For the present study the following parameters were set: Axial load was 33 N, amplitude of linear motion was 10 mm, and cycle frequency was 1 Hz. The cycle frequency was adapted to normal walking. The load of 33 N was calculated in regard to the pig’s weight (average 80.5 kg), the articular surface of a porcine knee, and the diameter of the osteochondral plug (10 mm). The stress rate was calculated with 0.42 MPa.
For macroscopic evaluation all osteochondral plugs were stained with Indian ink according to the protocol set forth by Meachim . While an objective macroscopic classification system was not used, the findings are discussed subjectively below. Histological scoring was found to be more appropriate for classifying the defects in detail.
Fixation began by dehydrating the osteochondral plugs in increasing concentrations of ethanol and then clearing in Xylene. After an additional washing step in 100% methanol, specimens were embedded in methyl methacrylate (MMA) . After complete polymerization of the MMA, the blocks were cut in the middle with an annular diamond coated saw (Leica saw microtome SP1600, Leica, Nussloch, Germany). Form the central part of each plug 150 μm thick sections were cut perpendicular to the cartilage surface, starting from the center of the osteochondral plug. Afterwards sections were glued onto plastic slides and polished to a thickness of 80 μm. The sections were then stained with Giemsa-Eosin . A histological scoring system was used to assess the depth of potential defects. A defect severity score was assigned to each specimen depending on which cartilage zones were affected. For better discrimination of cartilage zones, bright field microscopy with polarized light was used. The investigator was blinded to the testing protocol of individual specimens and scored representative sections independently.
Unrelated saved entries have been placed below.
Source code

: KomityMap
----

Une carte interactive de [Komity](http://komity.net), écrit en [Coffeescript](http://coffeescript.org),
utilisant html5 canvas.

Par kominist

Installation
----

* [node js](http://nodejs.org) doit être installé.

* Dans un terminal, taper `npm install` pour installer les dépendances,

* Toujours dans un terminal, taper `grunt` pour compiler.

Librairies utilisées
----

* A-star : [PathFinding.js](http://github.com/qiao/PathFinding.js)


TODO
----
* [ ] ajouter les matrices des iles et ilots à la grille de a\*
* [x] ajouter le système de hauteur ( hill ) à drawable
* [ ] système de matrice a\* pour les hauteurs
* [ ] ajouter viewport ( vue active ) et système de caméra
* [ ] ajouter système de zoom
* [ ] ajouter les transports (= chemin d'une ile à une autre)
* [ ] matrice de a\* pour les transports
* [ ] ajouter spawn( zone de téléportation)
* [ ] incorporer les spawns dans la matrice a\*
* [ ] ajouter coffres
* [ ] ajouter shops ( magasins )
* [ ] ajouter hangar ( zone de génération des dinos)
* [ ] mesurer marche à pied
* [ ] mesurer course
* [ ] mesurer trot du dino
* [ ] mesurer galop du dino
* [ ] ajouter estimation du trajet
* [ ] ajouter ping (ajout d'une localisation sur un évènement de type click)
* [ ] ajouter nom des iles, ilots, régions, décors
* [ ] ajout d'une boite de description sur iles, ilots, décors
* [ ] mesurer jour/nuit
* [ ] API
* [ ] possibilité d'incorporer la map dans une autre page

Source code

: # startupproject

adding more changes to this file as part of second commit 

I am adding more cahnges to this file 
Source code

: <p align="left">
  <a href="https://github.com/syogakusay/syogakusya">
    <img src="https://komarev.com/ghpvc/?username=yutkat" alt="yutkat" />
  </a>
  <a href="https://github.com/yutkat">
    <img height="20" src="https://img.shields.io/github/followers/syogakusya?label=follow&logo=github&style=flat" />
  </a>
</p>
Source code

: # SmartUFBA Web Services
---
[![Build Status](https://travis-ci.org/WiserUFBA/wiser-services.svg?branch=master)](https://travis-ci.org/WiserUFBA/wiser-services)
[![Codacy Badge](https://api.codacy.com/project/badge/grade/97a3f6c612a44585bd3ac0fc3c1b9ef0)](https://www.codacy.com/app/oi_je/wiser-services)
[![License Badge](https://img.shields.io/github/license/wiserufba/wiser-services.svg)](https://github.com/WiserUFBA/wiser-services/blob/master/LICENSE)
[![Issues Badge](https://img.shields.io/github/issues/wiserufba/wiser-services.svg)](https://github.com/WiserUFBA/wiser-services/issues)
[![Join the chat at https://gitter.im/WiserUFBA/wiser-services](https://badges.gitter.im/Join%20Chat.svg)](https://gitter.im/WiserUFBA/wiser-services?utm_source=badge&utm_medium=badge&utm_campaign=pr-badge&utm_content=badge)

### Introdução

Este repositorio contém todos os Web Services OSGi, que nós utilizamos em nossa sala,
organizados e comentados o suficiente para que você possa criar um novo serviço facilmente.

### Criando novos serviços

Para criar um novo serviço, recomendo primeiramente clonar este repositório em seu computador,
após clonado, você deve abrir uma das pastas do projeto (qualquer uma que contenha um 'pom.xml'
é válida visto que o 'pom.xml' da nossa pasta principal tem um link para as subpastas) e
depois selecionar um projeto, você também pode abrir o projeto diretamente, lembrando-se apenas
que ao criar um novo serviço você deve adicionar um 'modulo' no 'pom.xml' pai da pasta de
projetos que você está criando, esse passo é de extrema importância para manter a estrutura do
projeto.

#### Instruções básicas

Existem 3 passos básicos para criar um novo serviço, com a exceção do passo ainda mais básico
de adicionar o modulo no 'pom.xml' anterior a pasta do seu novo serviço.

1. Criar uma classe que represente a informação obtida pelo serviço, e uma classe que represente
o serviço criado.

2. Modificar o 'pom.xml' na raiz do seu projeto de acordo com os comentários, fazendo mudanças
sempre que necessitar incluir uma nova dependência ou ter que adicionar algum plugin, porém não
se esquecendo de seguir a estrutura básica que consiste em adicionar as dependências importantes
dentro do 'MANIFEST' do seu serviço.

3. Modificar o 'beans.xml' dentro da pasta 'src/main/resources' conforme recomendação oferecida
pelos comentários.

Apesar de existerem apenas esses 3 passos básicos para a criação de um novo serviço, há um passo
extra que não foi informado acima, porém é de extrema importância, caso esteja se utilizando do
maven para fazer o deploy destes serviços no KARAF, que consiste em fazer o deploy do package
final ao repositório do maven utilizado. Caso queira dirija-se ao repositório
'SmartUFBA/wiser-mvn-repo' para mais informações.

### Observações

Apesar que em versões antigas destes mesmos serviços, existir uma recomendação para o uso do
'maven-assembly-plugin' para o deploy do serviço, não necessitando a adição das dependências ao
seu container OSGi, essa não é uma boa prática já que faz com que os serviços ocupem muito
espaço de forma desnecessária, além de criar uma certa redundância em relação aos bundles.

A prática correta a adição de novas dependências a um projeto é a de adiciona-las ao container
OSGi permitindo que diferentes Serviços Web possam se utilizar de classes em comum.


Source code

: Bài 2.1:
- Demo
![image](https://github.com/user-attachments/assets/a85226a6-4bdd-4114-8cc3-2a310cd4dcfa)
Score of 0 = no deformation / damage detectable; 1 = damage of only the tangential (i.e. superficial) zone of cartilage; 2 = damage of the tangential zone and up to 25% of the transitional and radial (i.e. deep) zone of cartilage; 3 = damage of the tangential zone and up to 50% of the transitional and radial (i.e. deep) zone of cartilage; 4 = damage of the tangential zone and up to 100% of the transitional and radial (i.e. deep) zone of cartilage; 5 = damage of all non-mineralized layers plus the underlying mineralized cartilage layer.
Statistical analysis was performed by use of SPSS software (SPSS, Chicago, IL). For all statistical tests, p values less than 0.05 were considered as significant. For comparison between different exploration times and mediums the Fisher’s exact test was utilized.
After staining with Indian ink, each osteochondral plug was macroscopically evaluated. After abrasion of FMI on tibial osteochondral plugs in either saline or hyaluronic acid, no macroscopic damage was noted after 1 h. However, after 6 h, signs of cartilage damage were present in one of three specimens tested in saline, and in two of three specimens tested in hyaluronic acid (Fig. 3).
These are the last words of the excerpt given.